I’m in the middle of a big project. One that another programmer had quoted and begun but could not complete, so it was offered to me as a medium sized project, but has turned out to be a huge sized project.
It is nearly demoralizingly huge. In January, I had sat down and analyzed my schedule and concluded that my ideal workweek needed to be limited to 25 hours a week in order to let me be a focused mom during after school hours. Any more than that and I am essentially working over time, struggling to program at the same time as helping with homework and fetching snacks and starting supper. I burn out, fight with my kids and feel miserable about my home life.
But then this project came along, pitched to me as a crisis. And I have a hero complex, and so I’ve been working an average of 32 hours a week on it. In addition to that, I have been maintaining other clients and doing the kind of admin that freelancers don’t recognize as real work. It comes to 40-50 hours a week plus 20 hours of caring for & fighting with my kids.
I am quite, quite burnt out.
It has been seven weeks of this. Working weekends to try to catch up. Some nights up until 5 in order to hit a deadline for the client of the client. Quite burnt out.
Did I tell you that last spring I had decided to quit freelance programming in favour of writing a book that has been on my mind forever to write? Well I did that. I spent the summer letting myself just read and ruminate and didn’t push myself to accomplish anything since I had three kids at home plus dance performances in July and still some clients’ projects to finish. And when September came, I started, in earnest, working on my book outline.
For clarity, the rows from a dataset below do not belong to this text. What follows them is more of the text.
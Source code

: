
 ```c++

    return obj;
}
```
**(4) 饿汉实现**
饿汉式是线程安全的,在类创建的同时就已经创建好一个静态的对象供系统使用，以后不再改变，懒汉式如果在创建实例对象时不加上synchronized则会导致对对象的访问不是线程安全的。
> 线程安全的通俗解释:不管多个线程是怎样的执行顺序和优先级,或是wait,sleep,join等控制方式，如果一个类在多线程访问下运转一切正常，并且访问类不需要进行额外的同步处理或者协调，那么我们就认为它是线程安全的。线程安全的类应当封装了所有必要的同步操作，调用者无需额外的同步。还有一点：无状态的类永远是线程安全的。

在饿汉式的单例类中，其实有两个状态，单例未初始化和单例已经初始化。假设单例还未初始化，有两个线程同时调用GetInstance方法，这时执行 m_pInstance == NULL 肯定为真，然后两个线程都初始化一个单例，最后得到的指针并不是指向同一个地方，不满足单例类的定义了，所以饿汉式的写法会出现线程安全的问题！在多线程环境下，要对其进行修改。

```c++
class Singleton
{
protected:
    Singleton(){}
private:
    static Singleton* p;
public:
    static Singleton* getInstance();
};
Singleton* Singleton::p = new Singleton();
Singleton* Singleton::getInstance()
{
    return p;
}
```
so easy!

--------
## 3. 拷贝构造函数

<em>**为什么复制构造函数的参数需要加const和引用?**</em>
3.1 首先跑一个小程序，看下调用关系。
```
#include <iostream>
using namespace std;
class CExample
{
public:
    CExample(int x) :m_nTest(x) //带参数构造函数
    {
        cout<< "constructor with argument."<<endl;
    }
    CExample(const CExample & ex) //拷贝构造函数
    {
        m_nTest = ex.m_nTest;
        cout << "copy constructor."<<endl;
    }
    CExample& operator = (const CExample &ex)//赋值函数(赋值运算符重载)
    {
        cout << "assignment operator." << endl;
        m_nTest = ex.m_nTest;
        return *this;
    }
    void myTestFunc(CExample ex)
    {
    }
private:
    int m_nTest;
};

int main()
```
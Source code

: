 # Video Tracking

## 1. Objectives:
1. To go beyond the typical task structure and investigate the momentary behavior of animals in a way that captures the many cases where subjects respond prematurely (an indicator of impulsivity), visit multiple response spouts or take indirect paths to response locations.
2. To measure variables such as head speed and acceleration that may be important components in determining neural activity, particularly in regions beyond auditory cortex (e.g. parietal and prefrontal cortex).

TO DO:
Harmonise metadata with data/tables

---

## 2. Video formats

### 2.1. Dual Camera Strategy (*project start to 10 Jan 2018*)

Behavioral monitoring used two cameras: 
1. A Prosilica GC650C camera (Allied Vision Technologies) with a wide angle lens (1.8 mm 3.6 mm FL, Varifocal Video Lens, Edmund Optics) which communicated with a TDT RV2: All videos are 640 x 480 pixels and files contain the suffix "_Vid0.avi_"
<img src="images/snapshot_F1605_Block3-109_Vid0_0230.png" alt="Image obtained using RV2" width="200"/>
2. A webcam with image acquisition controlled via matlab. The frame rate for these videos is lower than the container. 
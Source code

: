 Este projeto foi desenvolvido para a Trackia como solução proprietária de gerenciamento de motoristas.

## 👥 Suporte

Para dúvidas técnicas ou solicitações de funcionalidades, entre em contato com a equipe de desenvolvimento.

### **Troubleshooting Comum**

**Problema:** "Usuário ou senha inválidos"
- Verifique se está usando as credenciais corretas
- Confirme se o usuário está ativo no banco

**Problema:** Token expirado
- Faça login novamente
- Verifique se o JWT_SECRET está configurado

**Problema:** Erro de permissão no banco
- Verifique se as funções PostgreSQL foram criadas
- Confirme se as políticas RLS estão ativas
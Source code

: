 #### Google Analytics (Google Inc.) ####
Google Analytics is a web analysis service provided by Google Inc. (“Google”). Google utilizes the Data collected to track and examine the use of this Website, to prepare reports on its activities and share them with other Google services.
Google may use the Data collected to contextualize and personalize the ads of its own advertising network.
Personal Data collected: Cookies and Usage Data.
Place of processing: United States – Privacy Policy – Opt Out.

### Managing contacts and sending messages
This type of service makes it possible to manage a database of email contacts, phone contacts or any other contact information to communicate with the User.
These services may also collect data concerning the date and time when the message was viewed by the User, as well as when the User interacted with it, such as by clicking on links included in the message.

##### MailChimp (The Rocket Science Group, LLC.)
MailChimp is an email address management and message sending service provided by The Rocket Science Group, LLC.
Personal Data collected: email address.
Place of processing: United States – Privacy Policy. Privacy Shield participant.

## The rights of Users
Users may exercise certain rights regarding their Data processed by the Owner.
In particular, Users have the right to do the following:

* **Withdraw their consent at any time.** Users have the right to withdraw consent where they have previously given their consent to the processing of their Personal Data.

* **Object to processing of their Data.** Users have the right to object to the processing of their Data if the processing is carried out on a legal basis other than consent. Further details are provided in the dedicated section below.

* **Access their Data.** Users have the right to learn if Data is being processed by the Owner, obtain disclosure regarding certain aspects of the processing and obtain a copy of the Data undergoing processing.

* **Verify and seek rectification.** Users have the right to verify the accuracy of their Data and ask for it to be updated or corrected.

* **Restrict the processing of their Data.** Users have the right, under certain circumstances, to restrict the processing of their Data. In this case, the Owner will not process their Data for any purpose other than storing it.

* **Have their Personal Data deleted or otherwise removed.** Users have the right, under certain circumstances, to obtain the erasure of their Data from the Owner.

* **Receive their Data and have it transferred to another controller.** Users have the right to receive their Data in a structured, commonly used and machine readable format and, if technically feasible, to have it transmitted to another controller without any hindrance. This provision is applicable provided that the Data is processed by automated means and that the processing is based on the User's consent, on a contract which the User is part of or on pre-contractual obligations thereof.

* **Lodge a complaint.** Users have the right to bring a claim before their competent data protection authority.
And so from September to December, I wrote outlines, I did world building, I composed tiny bits of prose to feel out the emotional parts. But for the last year, there’s been a lot of budget cuts at the University, where Ian works. And in December, the latest report on which departments should be cut and restructured was due out. And so, after some Christmas-time deep discussion about risks, we concluded that the smart thing for me to do is to return to freelancing and make sure we have a safety net built up in the event that his department does get cut.
So I have been working accordingly. My book has been back-burnered for three months now. It’s not too terrible a hardship since I do love programming too. And it’s good to have a trade that is in high demand right now.
While I need to do a better job of vetting my projects to prevent this problem of being stretched too thin and burning out and not setting reasonable limits, I am blessed in so many ways. Ian has been immeasurably supportive – cooking most of the meals for the kids, bringing food to me at my desk when I’m working through supper, and even doing content insertion for me after the kids are in bed. The kids have been, overall, very sweet. Friends have been very supportive. I have many, many lovely supports in my life.
Just that what I need right now is a goddamn holiday.